■ Task
From the first line of the records down to the one that holds "The fundamentals of", transcribe each line exactly and add nothing.

[Stored data entries]
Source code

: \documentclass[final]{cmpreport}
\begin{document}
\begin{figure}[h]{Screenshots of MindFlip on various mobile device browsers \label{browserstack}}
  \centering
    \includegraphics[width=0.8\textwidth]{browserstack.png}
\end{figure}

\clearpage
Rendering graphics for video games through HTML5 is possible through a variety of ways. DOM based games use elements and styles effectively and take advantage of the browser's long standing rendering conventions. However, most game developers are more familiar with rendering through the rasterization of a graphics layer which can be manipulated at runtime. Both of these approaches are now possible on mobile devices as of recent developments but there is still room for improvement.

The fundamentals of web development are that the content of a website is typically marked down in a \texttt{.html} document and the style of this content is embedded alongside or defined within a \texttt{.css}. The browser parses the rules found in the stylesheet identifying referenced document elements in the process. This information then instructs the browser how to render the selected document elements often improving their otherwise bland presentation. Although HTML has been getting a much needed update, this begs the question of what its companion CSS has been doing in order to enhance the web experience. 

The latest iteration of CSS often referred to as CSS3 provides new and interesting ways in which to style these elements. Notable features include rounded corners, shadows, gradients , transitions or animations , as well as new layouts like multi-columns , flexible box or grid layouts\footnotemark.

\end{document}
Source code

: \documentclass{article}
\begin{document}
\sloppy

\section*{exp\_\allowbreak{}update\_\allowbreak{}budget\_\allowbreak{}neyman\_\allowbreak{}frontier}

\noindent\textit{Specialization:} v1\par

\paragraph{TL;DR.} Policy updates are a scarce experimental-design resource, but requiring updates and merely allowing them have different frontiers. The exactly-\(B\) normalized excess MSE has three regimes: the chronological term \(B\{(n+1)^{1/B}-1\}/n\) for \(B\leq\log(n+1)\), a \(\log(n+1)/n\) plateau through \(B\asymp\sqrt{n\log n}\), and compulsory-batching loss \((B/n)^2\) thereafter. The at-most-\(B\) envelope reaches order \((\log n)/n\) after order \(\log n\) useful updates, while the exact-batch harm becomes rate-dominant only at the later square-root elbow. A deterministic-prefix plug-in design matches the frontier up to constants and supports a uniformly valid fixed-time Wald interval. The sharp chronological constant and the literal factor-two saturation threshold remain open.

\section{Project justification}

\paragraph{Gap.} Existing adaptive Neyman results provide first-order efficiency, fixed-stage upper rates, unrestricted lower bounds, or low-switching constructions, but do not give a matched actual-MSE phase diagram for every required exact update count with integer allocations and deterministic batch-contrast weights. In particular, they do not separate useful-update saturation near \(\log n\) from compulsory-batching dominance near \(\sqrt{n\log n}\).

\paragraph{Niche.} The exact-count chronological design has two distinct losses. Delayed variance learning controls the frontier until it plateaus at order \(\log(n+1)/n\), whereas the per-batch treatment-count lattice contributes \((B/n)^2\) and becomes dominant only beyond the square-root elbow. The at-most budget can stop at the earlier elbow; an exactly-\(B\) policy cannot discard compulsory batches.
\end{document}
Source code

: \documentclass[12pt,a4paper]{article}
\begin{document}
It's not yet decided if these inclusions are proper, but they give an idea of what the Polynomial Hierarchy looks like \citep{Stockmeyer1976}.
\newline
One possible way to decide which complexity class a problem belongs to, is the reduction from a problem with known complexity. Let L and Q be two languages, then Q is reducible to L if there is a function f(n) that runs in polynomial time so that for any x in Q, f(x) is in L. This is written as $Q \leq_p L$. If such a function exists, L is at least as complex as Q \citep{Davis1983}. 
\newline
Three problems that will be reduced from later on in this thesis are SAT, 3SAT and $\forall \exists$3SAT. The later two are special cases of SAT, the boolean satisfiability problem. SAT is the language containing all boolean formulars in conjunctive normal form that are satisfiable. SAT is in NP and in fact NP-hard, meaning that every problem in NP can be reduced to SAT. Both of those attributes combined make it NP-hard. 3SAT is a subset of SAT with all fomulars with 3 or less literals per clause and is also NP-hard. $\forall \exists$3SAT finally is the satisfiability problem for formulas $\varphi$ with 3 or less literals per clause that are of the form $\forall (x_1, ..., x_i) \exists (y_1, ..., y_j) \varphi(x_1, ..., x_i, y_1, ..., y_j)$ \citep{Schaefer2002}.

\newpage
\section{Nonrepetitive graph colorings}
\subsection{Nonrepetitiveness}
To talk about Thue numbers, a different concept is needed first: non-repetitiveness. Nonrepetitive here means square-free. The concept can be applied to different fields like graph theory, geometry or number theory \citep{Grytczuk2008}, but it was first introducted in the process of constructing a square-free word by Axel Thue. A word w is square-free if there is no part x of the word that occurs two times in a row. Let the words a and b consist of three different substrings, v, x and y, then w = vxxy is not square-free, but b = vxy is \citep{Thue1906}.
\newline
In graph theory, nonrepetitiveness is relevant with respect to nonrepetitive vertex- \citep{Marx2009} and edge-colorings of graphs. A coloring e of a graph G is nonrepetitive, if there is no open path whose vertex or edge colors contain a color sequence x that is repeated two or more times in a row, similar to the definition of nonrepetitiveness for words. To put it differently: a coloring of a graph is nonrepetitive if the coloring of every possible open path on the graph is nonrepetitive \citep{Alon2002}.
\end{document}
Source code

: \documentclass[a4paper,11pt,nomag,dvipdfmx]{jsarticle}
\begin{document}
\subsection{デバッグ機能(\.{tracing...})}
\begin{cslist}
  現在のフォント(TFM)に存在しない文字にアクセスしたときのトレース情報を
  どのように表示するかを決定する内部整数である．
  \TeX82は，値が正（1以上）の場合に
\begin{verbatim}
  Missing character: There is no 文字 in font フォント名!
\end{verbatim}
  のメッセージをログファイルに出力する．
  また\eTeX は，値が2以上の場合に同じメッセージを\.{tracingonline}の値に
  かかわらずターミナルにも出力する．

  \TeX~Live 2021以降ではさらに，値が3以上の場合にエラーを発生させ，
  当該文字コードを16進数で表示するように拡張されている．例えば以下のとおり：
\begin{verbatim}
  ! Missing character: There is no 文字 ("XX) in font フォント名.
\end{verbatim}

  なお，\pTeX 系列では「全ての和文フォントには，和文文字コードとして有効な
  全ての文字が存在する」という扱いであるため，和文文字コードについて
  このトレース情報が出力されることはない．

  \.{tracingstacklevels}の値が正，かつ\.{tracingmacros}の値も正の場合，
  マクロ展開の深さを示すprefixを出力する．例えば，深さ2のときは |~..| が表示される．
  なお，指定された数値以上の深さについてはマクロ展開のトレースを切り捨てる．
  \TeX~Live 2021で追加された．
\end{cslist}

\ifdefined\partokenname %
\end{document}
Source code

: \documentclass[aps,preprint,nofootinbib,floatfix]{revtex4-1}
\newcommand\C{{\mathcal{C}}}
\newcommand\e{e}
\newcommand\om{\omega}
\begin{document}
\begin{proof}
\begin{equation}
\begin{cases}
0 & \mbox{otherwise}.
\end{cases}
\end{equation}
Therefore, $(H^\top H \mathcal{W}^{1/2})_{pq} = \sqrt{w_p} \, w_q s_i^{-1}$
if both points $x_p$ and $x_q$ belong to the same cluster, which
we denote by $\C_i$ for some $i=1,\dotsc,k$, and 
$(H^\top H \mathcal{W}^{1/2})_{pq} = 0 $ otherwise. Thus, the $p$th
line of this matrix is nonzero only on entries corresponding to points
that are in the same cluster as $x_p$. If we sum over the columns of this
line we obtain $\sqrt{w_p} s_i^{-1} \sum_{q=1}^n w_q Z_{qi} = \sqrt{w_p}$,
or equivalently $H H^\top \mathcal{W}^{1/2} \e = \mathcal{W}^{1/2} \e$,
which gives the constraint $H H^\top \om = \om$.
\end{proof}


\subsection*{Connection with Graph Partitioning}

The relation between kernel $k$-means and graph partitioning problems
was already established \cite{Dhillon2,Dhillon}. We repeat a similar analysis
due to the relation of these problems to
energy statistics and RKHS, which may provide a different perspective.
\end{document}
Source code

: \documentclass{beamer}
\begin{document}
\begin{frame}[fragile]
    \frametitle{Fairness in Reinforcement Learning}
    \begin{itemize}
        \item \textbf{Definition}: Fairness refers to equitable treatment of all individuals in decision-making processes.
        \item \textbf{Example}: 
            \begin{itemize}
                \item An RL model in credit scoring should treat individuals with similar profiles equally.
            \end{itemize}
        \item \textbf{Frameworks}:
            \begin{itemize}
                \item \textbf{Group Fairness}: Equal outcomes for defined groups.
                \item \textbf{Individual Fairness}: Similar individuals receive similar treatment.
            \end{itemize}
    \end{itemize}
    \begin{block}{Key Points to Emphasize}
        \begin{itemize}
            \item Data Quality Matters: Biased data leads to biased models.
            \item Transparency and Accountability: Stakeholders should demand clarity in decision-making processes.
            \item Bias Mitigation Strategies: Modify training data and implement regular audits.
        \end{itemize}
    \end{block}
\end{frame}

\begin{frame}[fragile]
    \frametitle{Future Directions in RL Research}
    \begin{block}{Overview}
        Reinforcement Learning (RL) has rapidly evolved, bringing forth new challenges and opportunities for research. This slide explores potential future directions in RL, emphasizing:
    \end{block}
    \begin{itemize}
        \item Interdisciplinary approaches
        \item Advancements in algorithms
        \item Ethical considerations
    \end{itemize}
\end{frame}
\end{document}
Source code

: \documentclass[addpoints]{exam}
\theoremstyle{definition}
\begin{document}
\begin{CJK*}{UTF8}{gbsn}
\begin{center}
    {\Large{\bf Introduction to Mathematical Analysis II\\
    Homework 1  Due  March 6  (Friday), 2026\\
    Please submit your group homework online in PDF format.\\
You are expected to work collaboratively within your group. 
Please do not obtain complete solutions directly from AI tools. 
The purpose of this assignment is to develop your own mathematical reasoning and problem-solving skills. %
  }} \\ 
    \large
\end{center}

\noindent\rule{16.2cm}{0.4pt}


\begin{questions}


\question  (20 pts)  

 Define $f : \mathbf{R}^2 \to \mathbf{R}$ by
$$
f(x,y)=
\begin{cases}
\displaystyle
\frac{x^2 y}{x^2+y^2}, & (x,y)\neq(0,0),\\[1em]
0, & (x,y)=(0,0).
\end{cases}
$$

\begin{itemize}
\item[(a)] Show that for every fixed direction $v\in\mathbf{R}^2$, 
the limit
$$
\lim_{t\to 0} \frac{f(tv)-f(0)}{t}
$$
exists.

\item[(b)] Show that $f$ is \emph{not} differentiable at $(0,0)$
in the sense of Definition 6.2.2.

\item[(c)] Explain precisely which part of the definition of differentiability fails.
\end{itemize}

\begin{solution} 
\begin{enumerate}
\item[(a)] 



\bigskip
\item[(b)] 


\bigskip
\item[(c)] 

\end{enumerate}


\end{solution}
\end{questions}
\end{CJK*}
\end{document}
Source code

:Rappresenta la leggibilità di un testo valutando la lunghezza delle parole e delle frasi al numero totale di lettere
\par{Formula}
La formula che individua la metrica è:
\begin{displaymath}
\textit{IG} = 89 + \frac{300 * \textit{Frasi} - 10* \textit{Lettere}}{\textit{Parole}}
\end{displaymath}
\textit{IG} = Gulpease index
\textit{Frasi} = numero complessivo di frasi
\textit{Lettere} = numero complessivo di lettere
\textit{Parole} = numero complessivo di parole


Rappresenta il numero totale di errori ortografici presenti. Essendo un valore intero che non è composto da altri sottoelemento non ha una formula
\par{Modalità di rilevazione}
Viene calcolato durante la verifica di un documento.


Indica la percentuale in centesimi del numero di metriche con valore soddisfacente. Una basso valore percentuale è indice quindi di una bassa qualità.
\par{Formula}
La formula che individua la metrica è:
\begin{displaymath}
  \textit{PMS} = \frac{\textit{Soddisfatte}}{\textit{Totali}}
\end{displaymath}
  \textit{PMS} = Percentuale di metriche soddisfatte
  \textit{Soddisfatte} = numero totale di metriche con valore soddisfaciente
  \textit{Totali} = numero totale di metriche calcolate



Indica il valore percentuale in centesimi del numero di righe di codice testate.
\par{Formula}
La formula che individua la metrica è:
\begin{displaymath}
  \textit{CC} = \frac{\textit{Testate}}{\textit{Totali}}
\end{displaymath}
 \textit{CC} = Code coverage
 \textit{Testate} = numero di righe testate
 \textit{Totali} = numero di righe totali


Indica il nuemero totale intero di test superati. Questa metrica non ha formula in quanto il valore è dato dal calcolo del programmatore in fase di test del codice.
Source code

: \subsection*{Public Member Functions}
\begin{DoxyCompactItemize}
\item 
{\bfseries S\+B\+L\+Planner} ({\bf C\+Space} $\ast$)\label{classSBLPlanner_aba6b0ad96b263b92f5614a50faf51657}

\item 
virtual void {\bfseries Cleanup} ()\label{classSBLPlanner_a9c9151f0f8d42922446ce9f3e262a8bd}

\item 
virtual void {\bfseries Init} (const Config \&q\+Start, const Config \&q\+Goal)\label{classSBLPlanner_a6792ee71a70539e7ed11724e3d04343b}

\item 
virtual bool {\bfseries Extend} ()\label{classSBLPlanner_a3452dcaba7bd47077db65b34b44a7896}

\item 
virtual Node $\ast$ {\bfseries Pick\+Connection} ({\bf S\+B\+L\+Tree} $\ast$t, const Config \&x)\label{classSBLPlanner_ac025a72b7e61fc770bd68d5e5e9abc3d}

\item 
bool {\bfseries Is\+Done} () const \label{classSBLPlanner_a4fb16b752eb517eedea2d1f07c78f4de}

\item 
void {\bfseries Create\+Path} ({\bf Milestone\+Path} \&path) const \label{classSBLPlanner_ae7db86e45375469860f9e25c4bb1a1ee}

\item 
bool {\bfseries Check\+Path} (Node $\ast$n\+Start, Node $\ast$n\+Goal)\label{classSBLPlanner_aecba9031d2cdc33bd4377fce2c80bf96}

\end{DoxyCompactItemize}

■ Answer space
Source code

: \documentclass[final]{cmpreport}
\begin{document}
\begin{figure}[h]{Screenshots of MindFlip on various mobile device browsers \label{browserstack}}
  \centering
    \includegraphics[width=0.8\textwidth]{browserstack.png}
\end{figure}

\clearpage
Rendering graphics for video games through HTML5 is possible through a variety of ways. DOM based games use elements and styles effectively and take advantage of the browser's long standing rendering conventions. However, most game developers are more familiar with rendering through the rasterization of a graphics layer which can be manipulated at runtime. Both of these approaches are now possible on mobile devices as of recent developments but there is still room for improvement.

The fundamentals of web development are that the content of a website is typically marked down in a \texttt{.html} document and the style of this content is embedded alongside or defined within a \texttt{.css}. The browser parses the rules found in the stylesheet identifying referenced document elements in the process. This information then instructs the browser how to render the selected document elements often improving their otherwise bland presentation. Although HTML has been getting a much needed update, this begs the question of what its companion CSS has been doing in order to enhance the web experience. 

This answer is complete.